CacheBox contains a number of different cache providers ranging from EHCache to Railo's Memcached. There is also a provider implemented in ColdFusion simply called the "CacheBox Provider" and two of it's stores are the ConcurrentStore and the ConcurrentSoftReferenceStore. You may have wondered what the "soft reference" part means and why you would want to use it. If that's you, here's some history and explanation.
In Java, Whether or not an object is garbage collected from the heap is dependent on whether or not it has "GC roots" or garbage collector roots. A GC root is a reference chain in memory that ends with a root object that is exempt from garbage collection. An example would be a thread. It is represented by an object on the heap, but it can run forever and will never be garbage collected. Likewise, any objects that thread has "hard" references to will also not be GC'd and anything those objects in turn have references to and so on. So, a chain of hard references back to a GC root will keep you on the heap.
So, why does this matter? A JVM has a static upper bound in regards to heap space and when you're dealing with an in-process cache, you run the risk of putting so many objects in the cache that the JVM runs out of space and you get an out-of-memory error. The concurrentStore uses a good old hard reference. CFML only has hard references. When you set a = b that's always a hard reference. Java has additional types of references that can exist. Soft references, phantom references and weak references. They are represented as a class which sits between the referencing object and the object being referenced. They provide a way for the referenced object to be accessed, but they don't hold a "hard" reference meaning that at any time, the garbage collector can come along, and if it needs RAM badly, it can collect any objects with a weak reference to them. Obviously, you would only use this reference type if you were ok with your object not existing the next time you went and looked for it.

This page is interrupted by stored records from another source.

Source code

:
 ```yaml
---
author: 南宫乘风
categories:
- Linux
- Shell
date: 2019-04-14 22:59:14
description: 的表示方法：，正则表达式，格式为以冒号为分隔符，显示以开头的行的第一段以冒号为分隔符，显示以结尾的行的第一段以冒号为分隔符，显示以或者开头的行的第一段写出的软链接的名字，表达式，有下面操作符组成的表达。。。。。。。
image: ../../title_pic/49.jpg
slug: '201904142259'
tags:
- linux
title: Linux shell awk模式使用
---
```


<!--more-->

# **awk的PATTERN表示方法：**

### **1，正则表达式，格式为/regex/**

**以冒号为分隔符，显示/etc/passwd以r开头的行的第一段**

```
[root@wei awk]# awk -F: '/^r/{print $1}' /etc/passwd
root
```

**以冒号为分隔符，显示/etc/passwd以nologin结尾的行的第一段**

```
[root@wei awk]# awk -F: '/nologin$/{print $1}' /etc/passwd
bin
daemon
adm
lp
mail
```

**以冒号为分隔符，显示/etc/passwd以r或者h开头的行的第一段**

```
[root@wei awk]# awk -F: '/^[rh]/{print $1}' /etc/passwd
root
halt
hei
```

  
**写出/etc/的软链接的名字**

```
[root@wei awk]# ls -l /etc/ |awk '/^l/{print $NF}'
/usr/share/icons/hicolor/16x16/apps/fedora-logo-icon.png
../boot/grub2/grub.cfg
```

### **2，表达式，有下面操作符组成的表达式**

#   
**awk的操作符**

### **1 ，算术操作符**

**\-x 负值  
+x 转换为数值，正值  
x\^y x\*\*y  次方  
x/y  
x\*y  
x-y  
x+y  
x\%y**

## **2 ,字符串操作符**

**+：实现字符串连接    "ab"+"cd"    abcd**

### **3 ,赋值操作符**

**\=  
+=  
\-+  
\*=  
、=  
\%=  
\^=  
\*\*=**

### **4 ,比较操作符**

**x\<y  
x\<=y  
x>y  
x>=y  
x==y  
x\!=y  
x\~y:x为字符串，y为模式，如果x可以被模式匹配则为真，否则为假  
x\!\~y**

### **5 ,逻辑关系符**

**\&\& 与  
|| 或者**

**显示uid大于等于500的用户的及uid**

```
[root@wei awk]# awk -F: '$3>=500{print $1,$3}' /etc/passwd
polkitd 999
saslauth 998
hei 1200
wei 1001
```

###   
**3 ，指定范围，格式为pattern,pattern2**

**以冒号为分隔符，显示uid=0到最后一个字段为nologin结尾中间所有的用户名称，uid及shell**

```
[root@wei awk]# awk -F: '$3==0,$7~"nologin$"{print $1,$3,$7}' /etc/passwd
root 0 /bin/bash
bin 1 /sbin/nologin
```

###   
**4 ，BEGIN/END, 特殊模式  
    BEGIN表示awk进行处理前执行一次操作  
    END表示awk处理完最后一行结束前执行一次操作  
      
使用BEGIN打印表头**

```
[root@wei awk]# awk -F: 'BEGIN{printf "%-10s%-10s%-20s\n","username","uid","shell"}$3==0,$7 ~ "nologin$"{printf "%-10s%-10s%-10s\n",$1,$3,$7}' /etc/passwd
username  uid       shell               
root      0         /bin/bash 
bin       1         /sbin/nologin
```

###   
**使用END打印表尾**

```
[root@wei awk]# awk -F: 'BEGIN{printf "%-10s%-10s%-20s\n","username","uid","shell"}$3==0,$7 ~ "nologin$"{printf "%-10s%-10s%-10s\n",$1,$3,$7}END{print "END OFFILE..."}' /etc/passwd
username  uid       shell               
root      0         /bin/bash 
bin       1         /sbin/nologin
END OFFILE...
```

So the concurrent soft reference cache uses a concurrent hash map (like a struct, but with better performance due to it's granular internal locking and no-locking reads) which is full of soft reference objects, that in turn point to the real items you've placed in the cache. When garbage collection runs, it has the option to remove one or all of those items from memory if it wishes. Every time CacheBox wants to retrieve something from a soft reference store, it has ask the Java soft reference object to hand it over. When the cache is reaped, it checks for items which have been garbage collected and don't exist any longer and expires them. So basically, the soft reference store help protect your JVM, but it has to do a little more work to get an item.

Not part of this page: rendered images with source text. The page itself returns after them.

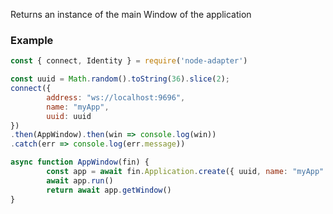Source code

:Returns an instance of the main Window of the application
### Example
```js
const { connect, Identity } = require('node-adapter')

const uuid = Math.random().toString(36).slice(2);
connect({
		address: "ws://localhost:9696",
		name: "myApp",
		uuid: uuid
})
.then(AppWindow).then(win => console.log(win))
.catch(err => console.log(err.message))

async function AppWindow(fin) {
		const app = await fin.Application.create({ uuid, name: "myApp" })
		await app.run()
		return await app.getWindow()
}
```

Now, that being said, I have rarely had items be garbage collected from a softreference cache provider. This is in part to the fact that I always monitor my heap sizes and make sure I have plenty of headroom.

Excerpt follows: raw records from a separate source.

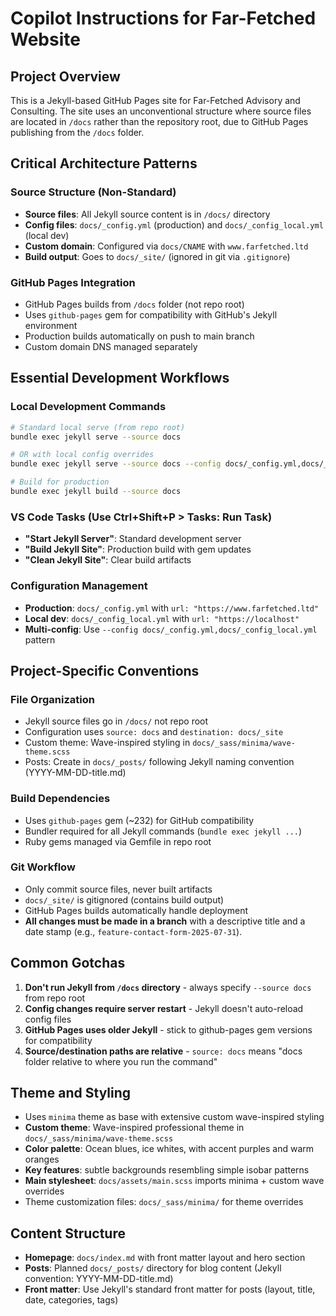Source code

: # Copilot Instructions for Far-Fetched Website

## Project Overview
This is a Jekyll-based GitHub Pages site for Far-Fetched Advisory and Consulting. The site uses an unconventional structure where source files are located in `/docs` rather than the repository root, due to GitHub Pages publishing from the `/docs` folder.

## Critical Architecture Patterns

### Source Structure (Non-Standard)
- **Source files**: All Jekyll source content is in `/docs/` directory
- **Config files**: `docs/_config.yml` (production) and `docs/_config_local.yml` (local dev)
- **Custom domain**: Configured via `docs/CNAME` with `www.farfetched.ltd`
- **Build output**: Goes to `docs/_site/` (ignored in git via `.gitignore`)

### GitHub Pages Integration
- GitHub Pages builds from `/docs` folder (not repo root)
- Uses `github-pages` gem for compatibility with GitHub's Jekyll environment
- Production builds automatically on push to main branch
- Custom domain DNS managed separately

## Essential Development Workflows

### Local Development Commands
```bash
# Standard local serve (from repo root)
bundle exec jekyll serve --source docs

# OR with local config overrides
bundle exec jekyll serve --source docs --config docs/_config.yml,docs/_config_local.yml

# Build for production
bundle exec jekyll build --source docs
```

### VS Code Tasks (Use Ctrl+Shift+P > Tasks: Run Task)
- **"Start Jekyll Server"**: Standard development server
- **"Build Jekyll Site"**: Production build with gem updates
- **"Clean Jekyll Site"**: Clear build artifacts

### Configuration Management
- **Production**: `docs/_config.yml` with `url: "https://www.farfetched.ltd"`
- **Local dev**: `docs/_config_local.yml` with `url: "https://localhost"`
- **Multi-config**: Use `--config docs/_config.yml,docs/_config_local.yml` pattern

## Project-Specific Conventions

### File Organization
- Jekyll source files go in `/docs/` not repo root
- Configuration uses `source: docs` and `destination: docs/_site`
- Custom theme: Wave-inspired styling in `docs/_sass/minima/wave-theme.scss`
- Posts: Create in `docs/_posts/` following Jekyll naming convention (YYYY-MM-DD-title.md)

### Build Dependencies
- Uses `github-pages` gem (~232) for GitHub compatibility
- Bundler required for all Jekyll commands (`bundle exec jekyll ...`)
- Ruby gems managed via Gemfile in repo root

### Git Workflow
- Only commit source files, never built artifacts
- `docs/_site/` is gitignored (contains build output)
- GitHub Pages builds automatically handle deployment
- **All changes must be made in a branch** with a descriptive title and a date stamp (e.g., `feature-contact-form-2025-07-31`).

## Common Gotchas
1. **Don't run Jekyll from `/docs` directory** - always specify `--source docs` from repo root
2. **Config changes require server restart** - Jekyll doesn't auto-reload config files
3. **GitHub Pages uses older Jekyll** - stick to github-pages gem versions for compatibility
4. **Source/destination paths are relative** - `source: docs` means "docs folder relative to where you run the command"

## Theme and Styling
- Uses `minima` theme as base with extensive custom wave-inspired styling
- **Custom theme**: Wave-inspired professional theme in `docs/_sass/minima/wave-theme.scss`
- **Color palette**: Ocean blues, ice whites, with accent purples and warm oranges
- **Key features**: subtle backgrounds resembling simple isobar patterns
- **Main stylesheet**: `docs/assets/main.scss` imports minima + custom wave overrides
- Theme customization files: `docs/_sass/minima/` for theme overrides

## Content Structure
- **Homepage**: `docs/index.md` with front matter layout and hero section
- **Posts**: Planned `docs/_posts/` directory for blog content (Jekyll convention: YYYY-MM-DD-title.md)
- **Front matter**: Use Jekyll's standard front matter for posts (layout, title, date, categories, tags)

Here's some extra reading if you're still curious about the Java classes:
http://docs.oracle.com/javase/7/docs/api/java/lang/ref/package-summary.html
And here's some more info about CacheBox providers and stores:
http://wiki.coldbox.org/wiki/CacheBox.cfm#ConcurrentSoftReferenceStore
P.S. Another way you can protect your heap is to set a JVM memory threshold in your CacheBox provider's config. (This is only available for the internal "CacheBox" providers). Every time CacheBox goes to set an object in the cache, it will check the percentage of free memory, and if it's too small, it will evict an item or items prior to setting the new one in based on the eviction policy and eviction count.